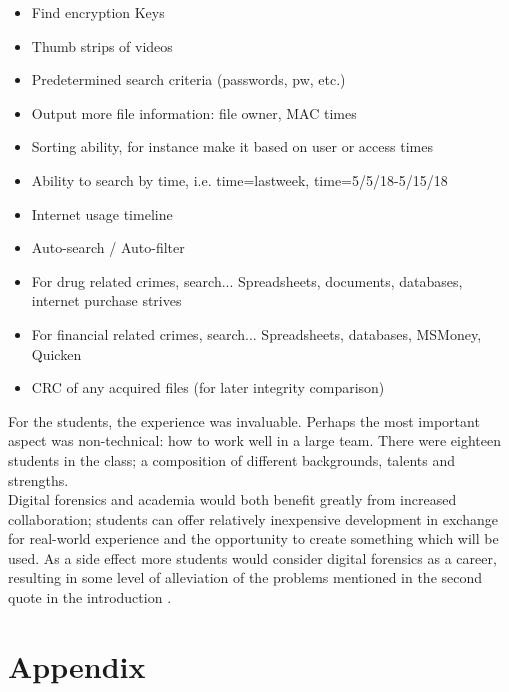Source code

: \documentclass[12pt]{article}
\begin{document}
{\begin{itemize}
\begin{itemize}
    \item images of item
    \item unique item ID
    \item file contents
    \item ranking within set of evidence
    \item image thumbnails
    \item collection statistics
  \end{itemize}
  \item Find encryption Keys 
  \item Thumb strips of videos
  \item Predetermined search criteria (passwords, pw, etc.)
  \item Output more file information: file owner, MAC times
  \item Sorting ability, for instance make it based on user or access times
  \item Ability to search by time, i.e. time=lastweek, time=5/5/18-5/15/18
  \item Internet usage timeline
  \item Auto-search / Auto-filter
  \item For drug related crimes, search... Spreadsheets, documents, databases, internet purchase strives
  \item For financial related crimes, search... Spreadsheets, databases, MSMoney, Quicken
  \item CRC of any acquired files (for later integrity comparison)
\end{itemize}
\vspace{0.5 cm}
}

For the students, the experience was invaluable. Perhaps the most important aspect was non-technical:
how to work well in a large team. There were eighteen students in the class; a composition of different
backgrounds, talents and strengths.\\

Digital forensics and academia would both benefit greatly from increased collaboration; students can
offer relatively inexpensive development in exchange for real-world experience and the opportunity to
create something which will be used. As a side effect more students would consider digital forensics
as a career, resulting in some level of alleviation of the problems mentioned in the second quote in the
introduction \cite{hitchcock2016tiered}.


\section{Appendix}
\label{sect-Appendix}
\end{document}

● **YOUR OBJECTIVE**
Copy out precisely the lines from the line with "how to work" to the line with "as a career, resulting" in the material above, including those two lines and omitting all the rest.

● **OUTPUT FOR THIS TASK**
how to work well in a large team. There were eighteen students in the class; a composition of different
backgrounds, talents and strengths.\\

Digital forensics and academia would both benefit greatly from increased collaboration; students can
offer relatively inexpensive development in exchange for real-world experience and the opportunity to
create something which will be used. As a side effect more students would consider digital forensics
as a career, resulting in some level of alleviation of the problems mentioned in the second quote in the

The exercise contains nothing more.